Em uma rápida conversa com os operários do complexo, antes de pronunciar seu discurso sobre energia nuclear, o presidente criticou as propostas eleitorais de Hollande neste campo.
Apesar de não dizer o nome do candidato socialista, Sarkozy afirmou que o plano de pôr fim à produção em Fessenheim, medida também defendida por alguns ambientalistas, é “uma loucura”, acrescentando que seu adversário “não está refletindo”.
“Para que fechar a Fessenheim, para fazer política?”, indagou Sarkozy. Durante o discurso e com um tom mais formal, o presidente francês explicou que o complexo atômico, equipados com dois reatores de 900 megawatts, recebeu um investimento de 600 milhões de euros nos últimos cinco anos.

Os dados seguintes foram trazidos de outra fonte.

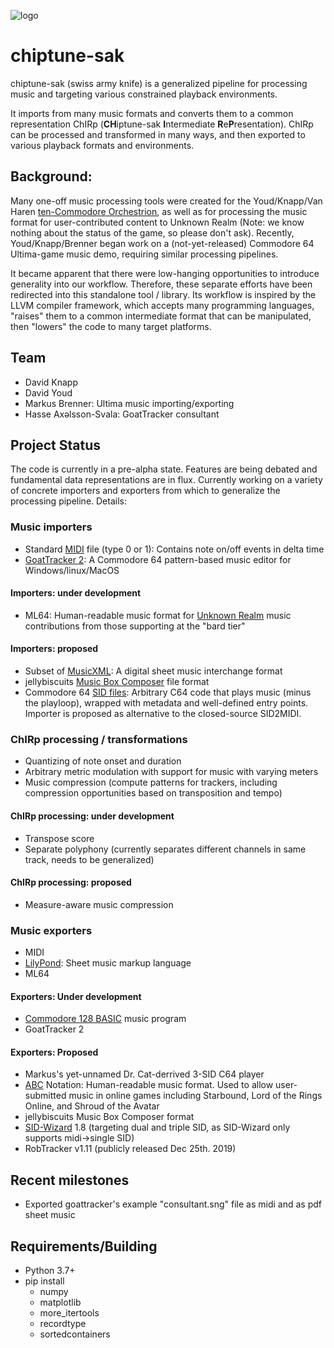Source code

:[comment]: # (Note: for now, can't link to image unless authenticated to private repo)
![logo](https://github.com/c64cryptoboy/chiptune-sak/blob/master/res/logoSmall.png)
# chiptune-sak
chiptune-sak (swiss army knife) is a generalized pipeline for processing music and targeting various constrained playback environments.

It imports from many music formats and converts them to a common representation ChIRp (**CH**iptune-sak **I**ntermediate **R**e**P**resentation).  ChIRp can be processed and transformed in many ways, and then exported to various playback formats and environments.  

## Background:
Many one-off music processing tools were created for the Youd/Knapp/Van Haren [ten-Commodore Orchestrion](https://hackaday.com/2019/09/07/how-many-commodores-does-it-take-to-crack-a-nut/), as well as for processing the music format for user-contributed content to Unknown Realm (Note: we know nothing about the status of the game, so please don't ask).  Recently, Youd/Knapp/Brenner began work on a (not-yet-released) Commodore 64 Ultima-game music demo, requiring similar processing pipelines.

It became apparent that there were low-hanging opportunities to introduce generality into our workflow.  Therefore, these separate efforts have been redirected into this standalone tool / library.  Its workflow is inspired by the LLVM compiler framework, which accepts many programming languages, "raises" them to a common intermediate format that can be manipulated, then "lowers" the code to many target platforms.

## Team
* David Knapp
* David Youd
* Markus Brenner: Ultima music importing/exporting
* Hasse Axəlsson-Svala: GoatTracker consultant

## Project Status
The code is currently in a pre-alpha state.  Features are being debated and fundamental data representations are in flux.  Currently working on a variety of concrete importers and exporters from which to generalize the processing pipeline.  Details:

### Music importers
* Standard [MIDI](https://www.midi.org/specifications) file (type 0 or 1):  Contains note on/off events in delta time
* [GoatTracker 2](https://sourceforge.net/p/goattracker2/code/HEAD/tree/): A Commodore 64 pattern-based music editor for Windows/linux/MacOS

#### Importers: under development
* ML64: Human-readable music format for [Unknown Realm](https://www.kickstarter.com/projects/stirringdragongames/unknown-realm-an-8bit-rpg-for-pc-and-commodore-64) music contributions from those supporting at the "bard tier"

#### Importers: proposed
* Subset of [MusicXML](https://www.musicxml.com/for-developers/): A digital sheet music interchange format
* jellybiscuits [Music Box Composer](http://www.jellybiscuits.com/?page_id=951) file format
* Commodore 64 [SID files](https://www.hvsc.c64.org/download/C64Music/DOCUMENTS/SID_file_format.txt): Arbitrary C64 code that plays music (minus the playloop), wrapped with metadata and well-defined entry points.  Importer is proposed as alternative to the closed-source SID2MIDI.

### ChIRp processing / transformations
* Quantizing of note onset and duration
* Arbitrary metric modulation with support for music with varying meters
* Music compression (compute patterns for trackers, including compression opportunities based on transposition and tempo)
 
#### ChIRp processing: under development
* Transpose score
* Separate polyphony (currently separates different channels in same track, needs to be generalized)
 
#### ChIRp processing: proposed
* Measure-aware music compression
  
### Music exporters
* MIDI
* [LilyPond](http://lilypond.org/doc/v2.19/Documentation/notation.pdf): Sheet music markup language
* ML64
 
#### Exporters: Under development
* [Commodore 128 BASIC](https://www.c64-wiki.com/wiki/BASIC#Overview_of_BASIC_Version_7.0_Commands) music program
* GoatTracker 2
  
#### Exporters: Proposed
* Markus's yet-unnamed Dr. Cat-derrived 3-SID C64 player
* [ABC](http://abcnotation.com/wiki/abc:standard:v2.1) Notation: Human-readable music format.  Used to allow user-submitted music in online games including Starbound, Lord of the Rings Online, and Shroud of the Avatar
* jellybiscuits Music Box Composer format
* [SID-Wizard](https://sourceforge.net/p/sid-wizard/code/HEAD/tree/) 1.8 (targeting dual and triple SID, as SID-Wizard only supports midi->single SID)
* RobTracker v1.11 (publicly released Dec 25th. 2019)

## Recent milestones
* Exported goattracker's example "consultant.sng" file as midi and as pdf sheet music

## Requirements/Building
* Python 3.7+
* pip install
   * numpy
   * matplotlib
   * more_itertools
   * recordtype
   * sortedcontainers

Sarkozy lembrou que a própria Autoridade da Segurança Nuclear (ASN) já emitiu uma autorização para que um dos reatores siga funcionando nos próximos 10 anos, sendo que, em breve, o segundo também deverá receber essa mesma autorização.
“Se houvesse alguma dúvida que questionasse a segurança da central (…) não pensaria duas vezes antes de pedir a EDF para fechar a Fessenheim”, afirmou o presidente francês, que acrescentou que a “França sempre deu prioridade absoluta à segurança”

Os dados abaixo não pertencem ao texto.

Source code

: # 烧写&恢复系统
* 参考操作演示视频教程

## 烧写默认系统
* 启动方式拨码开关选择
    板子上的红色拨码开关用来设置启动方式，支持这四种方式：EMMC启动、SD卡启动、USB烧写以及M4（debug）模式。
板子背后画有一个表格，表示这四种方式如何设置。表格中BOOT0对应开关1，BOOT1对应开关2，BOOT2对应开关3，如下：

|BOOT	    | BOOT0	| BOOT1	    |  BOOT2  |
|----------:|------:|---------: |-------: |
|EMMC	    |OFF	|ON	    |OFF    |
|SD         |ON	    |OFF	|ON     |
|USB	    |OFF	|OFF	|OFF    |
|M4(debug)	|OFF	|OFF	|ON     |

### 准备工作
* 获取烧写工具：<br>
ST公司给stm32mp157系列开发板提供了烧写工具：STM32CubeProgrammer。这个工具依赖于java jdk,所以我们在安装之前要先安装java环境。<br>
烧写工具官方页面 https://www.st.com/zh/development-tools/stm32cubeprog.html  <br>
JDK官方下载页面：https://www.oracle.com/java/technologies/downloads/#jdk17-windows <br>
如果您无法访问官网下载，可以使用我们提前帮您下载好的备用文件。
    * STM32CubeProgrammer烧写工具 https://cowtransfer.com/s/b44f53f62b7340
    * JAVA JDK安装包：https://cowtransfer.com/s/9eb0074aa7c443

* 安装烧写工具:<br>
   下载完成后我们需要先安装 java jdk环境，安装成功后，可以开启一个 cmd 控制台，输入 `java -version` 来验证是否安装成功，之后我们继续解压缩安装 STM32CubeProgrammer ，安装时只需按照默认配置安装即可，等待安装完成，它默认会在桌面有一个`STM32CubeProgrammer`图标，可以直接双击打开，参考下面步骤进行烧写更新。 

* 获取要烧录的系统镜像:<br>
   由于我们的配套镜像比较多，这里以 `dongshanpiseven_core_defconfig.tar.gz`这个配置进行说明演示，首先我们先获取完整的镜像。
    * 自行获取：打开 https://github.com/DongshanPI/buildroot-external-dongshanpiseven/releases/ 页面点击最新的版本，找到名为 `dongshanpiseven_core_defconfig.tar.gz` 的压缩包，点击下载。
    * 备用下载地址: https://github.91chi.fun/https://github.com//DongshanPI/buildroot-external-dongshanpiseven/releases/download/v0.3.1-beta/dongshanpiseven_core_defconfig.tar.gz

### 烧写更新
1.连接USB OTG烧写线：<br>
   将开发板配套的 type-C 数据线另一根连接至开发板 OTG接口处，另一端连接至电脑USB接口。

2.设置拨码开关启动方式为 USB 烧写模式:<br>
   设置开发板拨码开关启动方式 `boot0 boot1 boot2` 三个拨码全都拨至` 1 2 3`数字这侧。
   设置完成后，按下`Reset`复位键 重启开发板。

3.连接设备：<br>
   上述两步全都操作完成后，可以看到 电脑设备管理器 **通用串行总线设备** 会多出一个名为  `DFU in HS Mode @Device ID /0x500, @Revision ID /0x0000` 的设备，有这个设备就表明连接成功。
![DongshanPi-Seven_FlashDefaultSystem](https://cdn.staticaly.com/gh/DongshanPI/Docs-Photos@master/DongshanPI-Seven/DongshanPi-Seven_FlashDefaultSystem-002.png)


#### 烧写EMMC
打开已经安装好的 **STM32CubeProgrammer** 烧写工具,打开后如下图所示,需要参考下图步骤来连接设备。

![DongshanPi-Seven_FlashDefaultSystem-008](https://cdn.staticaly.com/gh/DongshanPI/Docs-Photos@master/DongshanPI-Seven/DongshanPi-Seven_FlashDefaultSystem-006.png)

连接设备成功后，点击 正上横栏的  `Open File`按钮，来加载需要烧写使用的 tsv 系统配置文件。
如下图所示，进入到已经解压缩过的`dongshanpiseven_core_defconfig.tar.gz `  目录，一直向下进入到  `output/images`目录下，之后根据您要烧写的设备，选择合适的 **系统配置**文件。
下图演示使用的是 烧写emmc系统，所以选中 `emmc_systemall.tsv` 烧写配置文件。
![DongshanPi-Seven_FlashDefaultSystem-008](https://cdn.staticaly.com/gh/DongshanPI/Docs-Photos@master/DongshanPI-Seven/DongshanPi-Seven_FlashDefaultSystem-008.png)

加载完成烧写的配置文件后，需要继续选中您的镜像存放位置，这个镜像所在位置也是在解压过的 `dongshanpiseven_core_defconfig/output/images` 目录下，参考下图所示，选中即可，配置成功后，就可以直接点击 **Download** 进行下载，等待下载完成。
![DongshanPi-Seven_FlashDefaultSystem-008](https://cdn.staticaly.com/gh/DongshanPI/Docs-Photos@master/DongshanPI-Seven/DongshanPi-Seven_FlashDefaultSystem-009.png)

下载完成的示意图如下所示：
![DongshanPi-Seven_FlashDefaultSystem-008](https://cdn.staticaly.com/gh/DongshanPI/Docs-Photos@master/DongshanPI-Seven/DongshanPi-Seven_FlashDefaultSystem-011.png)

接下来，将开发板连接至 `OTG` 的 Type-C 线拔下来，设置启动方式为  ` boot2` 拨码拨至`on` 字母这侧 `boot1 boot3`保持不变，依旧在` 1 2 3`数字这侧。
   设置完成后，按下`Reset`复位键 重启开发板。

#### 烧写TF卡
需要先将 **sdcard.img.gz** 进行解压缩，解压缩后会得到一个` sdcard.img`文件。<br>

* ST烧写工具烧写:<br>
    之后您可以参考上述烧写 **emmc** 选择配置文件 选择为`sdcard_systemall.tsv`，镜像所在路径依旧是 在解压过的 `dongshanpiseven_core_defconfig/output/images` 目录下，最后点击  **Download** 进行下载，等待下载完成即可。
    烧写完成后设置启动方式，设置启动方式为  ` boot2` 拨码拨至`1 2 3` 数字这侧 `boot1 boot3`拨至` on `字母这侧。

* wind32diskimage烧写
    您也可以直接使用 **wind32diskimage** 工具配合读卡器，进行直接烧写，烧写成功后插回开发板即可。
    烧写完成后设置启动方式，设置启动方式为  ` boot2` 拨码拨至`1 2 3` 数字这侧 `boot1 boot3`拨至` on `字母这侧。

Em relação à segurança da central, Sarkozy disse que a França dispõe de uma organização que “é uma referência mundial” e que se sustenta de forma independente. Segundo o presidente francês, a ASN faz 700 inspeções anuais e outorga autorizações com validade de 10 anos no final dos exames.
Hollande afirmou que se chegar à Presidência vai manter o grosso das usinas nucleares, mas que sua intenção é diminuir o peso da produção atômica na eletricidade de 75% para 50% até 2025.
Para assegurar seu discurso, o candidato socialista se comprometeu em fechar a Fessenheim durante seu mandato e não construir nenhuma nova usina nos próximos cinco anos.